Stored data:

Content starts

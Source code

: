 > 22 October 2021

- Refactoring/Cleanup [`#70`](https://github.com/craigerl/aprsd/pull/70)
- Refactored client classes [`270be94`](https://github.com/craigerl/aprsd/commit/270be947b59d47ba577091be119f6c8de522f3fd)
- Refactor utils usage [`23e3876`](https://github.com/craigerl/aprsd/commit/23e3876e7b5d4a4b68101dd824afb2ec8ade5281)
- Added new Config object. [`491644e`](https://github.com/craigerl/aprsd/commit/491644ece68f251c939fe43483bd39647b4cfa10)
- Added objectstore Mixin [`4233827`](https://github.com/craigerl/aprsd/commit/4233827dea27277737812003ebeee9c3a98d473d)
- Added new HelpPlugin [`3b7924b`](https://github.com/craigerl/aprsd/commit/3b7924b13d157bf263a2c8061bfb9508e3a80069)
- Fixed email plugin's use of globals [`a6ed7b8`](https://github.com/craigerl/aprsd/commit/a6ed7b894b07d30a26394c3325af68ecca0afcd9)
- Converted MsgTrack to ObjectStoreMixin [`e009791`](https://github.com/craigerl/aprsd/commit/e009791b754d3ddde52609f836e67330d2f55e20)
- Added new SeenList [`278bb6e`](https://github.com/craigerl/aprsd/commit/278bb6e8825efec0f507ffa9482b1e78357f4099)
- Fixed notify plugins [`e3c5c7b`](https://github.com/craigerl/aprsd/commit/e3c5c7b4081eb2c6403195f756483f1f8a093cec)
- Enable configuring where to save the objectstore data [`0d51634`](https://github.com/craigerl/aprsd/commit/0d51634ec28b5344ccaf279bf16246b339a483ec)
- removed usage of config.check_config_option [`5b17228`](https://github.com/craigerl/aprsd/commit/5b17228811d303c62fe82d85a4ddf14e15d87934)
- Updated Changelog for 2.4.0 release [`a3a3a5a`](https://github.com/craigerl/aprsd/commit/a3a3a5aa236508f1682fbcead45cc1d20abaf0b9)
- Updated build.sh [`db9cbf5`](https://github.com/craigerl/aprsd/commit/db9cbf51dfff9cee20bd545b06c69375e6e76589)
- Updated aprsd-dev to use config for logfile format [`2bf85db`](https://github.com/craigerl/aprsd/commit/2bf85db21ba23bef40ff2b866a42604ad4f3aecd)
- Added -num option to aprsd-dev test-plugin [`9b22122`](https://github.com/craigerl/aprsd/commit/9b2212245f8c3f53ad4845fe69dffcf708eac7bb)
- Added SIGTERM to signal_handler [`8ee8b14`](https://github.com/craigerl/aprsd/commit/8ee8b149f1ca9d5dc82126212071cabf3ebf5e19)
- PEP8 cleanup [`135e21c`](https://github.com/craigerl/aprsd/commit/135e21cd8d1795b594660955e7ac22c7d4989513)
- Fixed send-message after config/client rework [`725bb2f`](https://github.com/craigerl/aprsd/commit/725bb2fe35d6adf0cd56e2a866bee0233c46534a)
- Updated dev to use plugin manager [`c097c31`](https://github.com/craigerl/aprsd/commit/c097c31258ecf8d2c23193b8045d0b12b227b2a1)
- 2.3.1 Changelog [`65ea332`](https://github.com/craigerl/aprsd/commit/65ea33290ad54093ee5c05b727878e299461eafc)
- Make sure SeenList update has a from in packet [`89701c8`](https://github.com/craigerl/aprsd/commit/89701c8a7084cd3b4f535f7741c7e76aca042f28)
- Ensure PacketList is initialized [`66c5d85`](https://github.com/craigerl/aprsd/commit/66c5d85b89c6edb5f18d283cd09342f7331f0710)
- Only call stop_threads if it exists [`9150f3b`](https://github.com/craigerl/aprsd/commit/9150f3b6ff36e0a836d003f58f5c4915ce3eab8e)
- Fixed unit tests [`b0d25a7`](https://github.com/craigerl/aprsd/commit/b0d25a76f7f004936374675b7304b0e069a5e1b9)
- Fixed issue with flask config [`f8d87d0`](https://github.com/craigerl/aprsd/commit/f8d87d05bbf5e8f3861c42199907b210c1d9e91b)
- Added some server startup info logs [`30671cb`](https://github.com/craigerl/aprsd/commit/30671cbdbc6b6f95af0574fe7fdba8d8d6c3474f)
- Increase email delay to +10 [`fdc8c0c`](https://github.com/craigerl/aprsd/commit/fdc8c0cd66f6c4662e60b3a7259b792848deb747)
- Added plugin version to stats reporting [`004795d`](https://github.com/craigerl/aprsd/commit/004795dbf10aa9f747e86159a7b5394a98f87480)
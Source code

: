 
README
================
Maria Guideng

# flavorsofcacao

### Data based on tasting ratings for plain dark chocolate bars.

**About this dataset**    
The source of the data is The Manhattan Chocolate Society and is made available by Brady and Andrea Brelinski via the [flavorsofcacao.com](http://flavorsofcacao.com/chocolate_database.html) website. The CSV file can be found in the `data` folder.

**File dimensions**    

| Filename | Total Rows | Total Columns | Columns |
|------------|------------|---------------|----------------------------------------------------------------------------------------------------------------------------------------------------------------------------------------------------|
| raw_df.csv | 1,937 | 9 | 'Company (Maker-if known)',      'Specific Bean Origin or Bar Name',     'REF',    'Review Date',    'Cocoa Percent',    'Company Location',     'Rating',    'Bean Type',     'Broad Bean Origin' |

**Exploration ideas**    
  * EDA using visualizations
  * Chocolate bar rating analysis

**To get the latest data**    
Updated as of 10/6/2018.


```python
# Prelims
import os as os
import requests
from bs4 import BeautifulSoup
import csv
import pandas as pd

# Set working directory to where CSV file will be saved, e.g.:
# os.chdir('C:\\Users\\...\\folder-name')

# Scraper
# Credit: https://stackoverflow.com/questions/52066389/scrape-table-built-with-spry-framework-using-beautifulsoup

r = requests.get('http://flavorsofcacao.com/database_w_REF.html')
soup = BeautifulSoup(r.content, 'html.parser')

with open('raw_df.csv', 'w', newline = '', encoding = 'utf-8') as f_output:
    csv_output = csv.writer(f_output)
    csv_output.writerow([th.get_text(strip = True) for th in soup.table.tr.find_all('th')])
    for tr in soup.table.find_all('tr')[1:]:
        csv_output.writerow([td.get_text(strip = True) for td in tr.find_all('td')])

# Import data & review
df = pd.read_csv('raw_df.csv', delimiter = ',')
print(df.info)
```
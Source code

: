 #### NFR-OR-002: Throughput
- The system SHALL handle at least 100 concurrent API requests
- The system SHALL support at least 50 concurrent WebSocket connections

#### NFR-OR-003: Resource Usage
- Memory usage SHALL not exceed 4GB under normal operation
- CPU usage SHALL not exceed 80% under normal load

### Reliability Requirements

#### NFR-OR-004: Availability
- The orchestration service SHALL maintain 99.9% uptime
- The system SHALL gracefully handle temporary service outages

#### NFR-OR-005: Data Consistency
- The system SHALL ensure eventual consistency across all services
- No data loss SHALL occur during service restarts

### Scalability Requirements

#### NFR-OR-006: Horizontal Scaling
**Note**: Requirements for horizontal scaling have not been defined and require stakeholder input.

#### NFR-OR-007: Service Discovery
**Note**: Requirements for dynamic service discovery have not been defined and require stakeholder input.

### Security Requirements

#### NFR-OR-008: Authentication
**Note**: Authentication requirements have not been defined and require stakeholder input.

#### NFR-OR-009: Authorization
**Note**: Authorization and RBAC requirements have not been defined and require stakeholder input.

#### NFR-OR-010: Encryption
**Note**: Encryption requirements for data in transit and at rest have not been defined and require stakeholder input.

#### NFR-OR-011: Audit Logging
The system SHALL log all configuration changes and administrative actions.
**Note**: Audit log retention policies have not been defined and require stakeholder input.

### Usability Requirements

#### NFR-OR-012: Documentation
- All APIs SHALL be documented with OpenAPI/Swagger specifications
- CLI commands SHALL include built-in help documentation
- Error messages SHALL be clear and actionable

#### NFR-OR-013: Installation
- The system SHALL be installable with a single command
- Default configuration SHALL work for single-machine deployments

Content ends

GOAL OF THE EXERCISE: Copy out every line of the records that the string "email" appears in.

ANSWER TO THE PROBLEM:
- Fixed email plugin's use of globals [`a6ed7b8`](https://github.com/craigerl/aprsd/commit/a6ed7b894b07d30a26394c3325af68ecca0afcd9)
- Increase email delay to +10 [`fdc8c0c`](https://github.com/craigerl/aprsd/commit/fdc8c0cd66f6c4662e60b3a7259b792848deb747)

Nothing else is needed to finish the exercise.